After Big Lending Dip in '09, Insurers Revive

Lending by the largest insurance companies slumped sharply for the second straight year in 2009, but the industry is now back in a growth mode.

Originations by the 30 insurance organizations with the largest mortgage portfolios plunged by 41% in 2009, to $22.4 billion, according to Commercial Mortgage Alert's annual survey of lending by life insurers (see ranking on page 10). That was on top of a 35% decline in 2008. The upshot: Annual lending plummeted by $34.4 billion from the peak of $56.8 billion in 2007.

All but three of the Top 30 firms posted a decline in originations last year. MetLife regained the title of most-active originator, even though its volume slipped by 26%, to $3.4 billion. Allstate ranked second, with $2.44 billion of originations, followed by Prudential ($2.38 billion), John Hancock ($1.5 billion) and Pacific Life ($1.4 billion).

But all signs indicate that the tide has turned. Across the board, insurers have captured many of the best lending opportunities that have emerged so far in the recovery, and a handful of firms plan to double their originations this year.

The origination decline in 2008 and 2009 mirrored the freeze in the capital markets at large. "There were limited opportunities," said one veteran insurance-company lender. "Investment-sales volume had fallen dramatically from the peak in 2007, and there was little in the way of construction loans maturing that had enough leasing to convert to a permanent loan."

Added another longtime lender: "Spreads were wide and rates were high during that period. Many borrowers avoided refinancing their loans if they could through the second and third quarters."

In the first half of last year, rates hovered around 8% even on relatively low-leverage loans. But the market started to turn in the third quarter when a number of REITs were able to begin tapping the stock and corporate-bond markets for capital. "That seemed to prime the pump," said one lender.

Mark Wilsmann, head of MetLife's commercial mortgage operation, noted that lending activity started to pick up in the fourth quarter as spreads and rates fell and as property owners "came to grips with new valuation levels." Still, he added, "most activity in 2009 was from the refinancing of existing maturing loans in insurers' portfolios."

Now, however, insurers are opening the spigots again. Competition among lenders for the limited supply of properties that qualify for refinancing has led to lower rates and higher proceeds for borrowers.

MetLife has nearly doubled its origination target for this year, to $6.5 billion. Northwestern Mutual expects its activity to more than double, to $3.5 billion from $1.4 billion. And TIAA-CREF will nearly double, to $2 billion.

Some securitization shops are hoping that insurance companies hit their allocation levels before long, opening the door for them to capture more business. But some insurers think that is unlikely to happen.

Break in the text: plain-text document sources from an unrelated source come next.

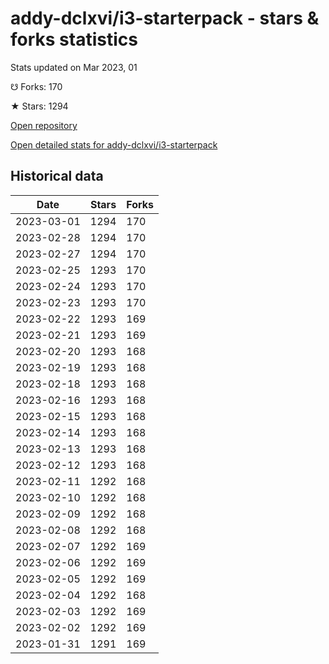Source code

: # addy-dclxvi/i3-starterpack - stars & forks statistics

Stats updated on Mar 2023, 01

☋ Forks: 170

★ Stars: 1294

[Open repository](https://github.com/addy-dclxvi/i3-starterpack)

[Open detailed stats for addy-dclxvi/i3-starterpack](https://reviewgithub.com/rep/addy-dclxvi/i3-starterpack)

## Historical data
| Date | Stars | Forks |
|------|-------|-------|
| 2023-03-01 | 1294 | 170 | 
| 2023-02-28 | 1294 | 170 | 
| 2023-02-27 | 1294 | 170 | 
| 2023-02-25 | 1293 | 170 | 
| 2023-02-24 | 1293 | 170 | 
| 2023-02-23 | 1293 | 170 | 
| 2023-02-22 | 1293 | 169 | 
| 2023-02-21 | 1293 | 169 | 
| 2023-02-20 | 1293 | 168 | 
| 2023-02-19 | 1293 | 168 | 
| 2023-02-18 | 1293 | 168 | 
| 2023-02-16 | 1293 | 168 | 
| 2023-02-15 | 1293 | 168 | 
| 2023-02-14 | 1293 | 168 | 
| 2023-02-13 | 1293 | 168 | 
| 2023-02-12 | 1293 | 168 | 
| 2023-02-11 | 1292 | 168 | 
| 2023-02-10 | 1292 | 168 | 
| 2023-02-09 | 1292 | 168 | 
| 2023-02-08 | 1292 | 168 | 
| 2023-02-07 | 1292 | 169 | 
| 2023-02-06 | 1292 | 169 | 
| 2023-02-05 | 1292 | 169 | 
| 2023-02-04 | 1292 | 168 | 
| 2023-02-03 | 1292 | 169 | 
| 2023-02-02 | 1292 | 169 | 
| 2023-01-31 | 1291 | 169 |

Bill McPadden of John Hancock said that as long as commercial mortgages continue to generate yields that compare favorably to other types of assets, his firm would be willing to fund new loans. "There is good relative value in mortgages right now, as compared to bonds," he said. "If we hit our target [before the end of the year], we will be allocated additional money for investment."

There is a looming factor that could put a damper on lending - tougher capital-reserve requirements being proposed by the National Association of Insurance Commissioners. If the regulatory body has its way, insurers will be forced to set aside capital reserves equal to 4% of the face value of loans on average, up from the current 2.6%. That would make lending considerably more expensive and could force some firms to shift some capital into other types of investments.

Nonetheless, insurers are generally upbeat about the lending outlook, especially compared to the atmosphere that prevailed in 2008 and most of 2009. "For the most part, insurance lenders' commercial mortgage portfolios are in relatively good shape," said Wilsmann. "Delinquency rates for insurance companies are still below 1%, versus 8% for the commercial MBS market. This, combined with the recent bottoming of real estate markets and more positive outlook for fundamentals, is positioning insurers to be active lenders for the foreseeable future."

The ranking is based on regulatory filings by insurance companies. Volumes reflect consolidated data for each insurance organization, rather than totals for individual affiliates. Farm mortgages and single-family loans are excluded. The figures reflect only loans that were closed and funded. Forward commitments aren't counted.

Allstate was the only Top 5 firm to buck the trend. Its originations more than tripled, to $2.4 billion, according to its regulatory filing, but there were indications that the figure was an accounting anomaly, rather than a direct increase in lending. The insurer's overall portfolio declined by 3%, to $7.7 billion. An Allstate spokeswoman declined to comment.

MetLife has the largest portfolio, at $33 billion, followed by Pru ($22.9 billion) and Northwestern Mutual ($21 billion).